The fire is believed to have been human-caused and as of Wednesday remained at zero-percent containment, despite the efforts of nearly 700 firefighters backed by nine water-dropping helicopters, fire managers said.

Estimated property losses include 11 homes and prime grazing areas that are key to the livelihoods of the reservation's sheep-herding residents.

The blaze was threatening about 50 more homes in Sheep Springs and Naschitti along U.S. Highway 491. Residents were advised to be ready to evacuate at a moment's notice.

New Mexico Governor Susana Martinez surveyed the fire zone by air on Tuesday and said state authorities were monitoring the blaze to ensure that firefighters and affected communities have the resources they need.

Winds gusting to 50 miles per hour (80 kph) have thwarted efforts to contain the blaze for days but Charlie Armiger, a spokesman for the fire command center, said firefighters may soon get a break from a change in the weather.

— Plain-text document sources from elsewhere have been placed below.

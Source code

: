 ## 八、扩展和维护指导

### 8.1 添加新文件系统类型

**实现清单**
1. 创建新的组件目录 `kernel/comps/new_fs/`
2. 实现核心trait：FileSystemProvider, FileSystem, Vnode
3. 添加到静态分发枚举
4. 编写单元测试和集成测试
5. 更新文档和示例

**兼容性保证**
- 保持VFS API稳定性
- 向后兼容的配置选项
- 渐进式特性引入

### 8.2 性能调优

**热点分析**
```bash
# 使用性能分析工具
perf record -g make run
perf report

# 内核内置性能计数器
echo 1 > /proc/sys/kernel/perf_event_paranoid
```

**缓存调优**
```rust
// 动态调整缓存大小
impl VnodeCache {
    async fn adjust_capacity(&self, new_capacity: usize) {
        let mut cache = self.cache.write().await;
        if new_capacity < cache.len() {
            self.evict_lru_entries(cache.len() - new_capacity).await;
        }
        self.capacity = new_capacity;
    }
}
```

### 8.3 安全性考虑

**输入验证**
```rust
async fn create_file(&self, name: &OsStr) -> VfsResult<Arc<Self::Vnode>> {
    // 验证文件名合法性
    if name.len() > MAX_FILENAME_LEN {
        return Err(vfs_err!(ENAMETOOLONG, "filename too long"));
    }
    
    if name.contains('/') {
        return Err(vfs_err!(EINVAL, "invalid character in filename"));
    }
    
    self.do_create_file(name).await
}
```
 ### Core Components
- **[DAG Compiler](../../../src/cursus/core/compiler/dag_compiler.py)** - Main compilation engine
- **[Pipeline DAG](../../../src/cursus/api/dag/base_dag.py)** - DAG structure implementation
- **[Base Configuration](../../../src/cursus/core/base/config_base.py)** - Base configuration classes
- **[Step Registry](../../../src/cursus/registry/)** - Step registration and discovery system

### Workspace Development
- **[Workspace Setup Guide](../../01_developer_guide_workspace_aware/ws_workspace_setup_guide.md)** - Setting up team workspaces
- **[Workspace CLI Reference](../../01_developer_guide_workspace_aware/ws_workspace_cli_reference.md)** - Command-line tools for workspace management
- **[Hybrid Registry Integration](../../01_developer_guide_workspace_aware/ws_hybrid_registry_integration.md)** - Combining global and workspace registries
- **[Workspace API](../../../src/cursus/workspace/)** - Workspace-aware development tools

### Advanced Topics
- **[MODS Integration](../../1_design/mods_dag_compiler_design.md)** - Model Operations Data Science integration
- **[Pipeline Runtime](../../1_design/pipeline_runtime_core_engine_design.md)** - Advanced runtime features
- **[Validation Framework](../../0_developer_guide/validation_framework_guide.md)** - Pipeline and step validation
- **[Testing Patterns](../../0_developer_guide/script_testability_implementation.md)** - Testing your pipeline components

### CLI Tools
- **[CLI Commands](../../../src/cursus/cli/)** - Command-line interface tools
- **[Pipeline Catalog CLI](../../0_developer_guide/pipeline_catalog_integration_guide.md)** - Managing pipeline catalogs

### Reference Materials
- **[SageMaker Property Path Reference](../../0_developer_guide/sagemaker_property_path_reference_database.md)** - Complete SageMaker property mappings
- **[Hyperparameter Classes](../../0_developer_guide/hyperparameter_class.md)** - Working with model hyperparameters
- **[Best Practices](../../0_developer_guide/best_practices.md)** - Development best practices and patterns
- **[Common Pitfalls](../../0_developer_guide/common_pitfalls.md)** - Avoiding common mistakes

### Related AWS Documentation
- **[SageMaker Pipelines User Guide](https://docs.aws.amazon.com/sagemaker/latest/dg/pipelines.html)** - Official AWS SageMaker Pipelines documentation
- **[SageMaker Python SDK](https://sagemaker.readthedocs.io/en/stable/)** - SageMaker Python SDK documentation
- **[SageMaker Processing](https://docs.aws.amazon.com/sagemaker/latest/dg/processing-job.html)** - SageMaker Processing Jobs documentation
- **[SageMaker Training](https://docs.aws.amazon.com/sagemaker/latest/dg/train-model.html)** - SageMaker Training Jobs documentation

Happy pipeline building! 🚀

"The winds have shifted and have died down and the fire is now approaching light-fuel areas, slowing its progress," he said on Wednesday.

On Monday, Navajo Nation President Ben Shelly declared a state of emergency, seeking federal disaster assistance.

The Navajo Nation, the largest Native American reservation in the United States, occupies more than 27,000 square miles, an area roughly the land mass of West Virginia. The bulk of the reservation spans the northeastern corner of Arizona, but about a third lies in northwestern New Mexico and southeastern Utah.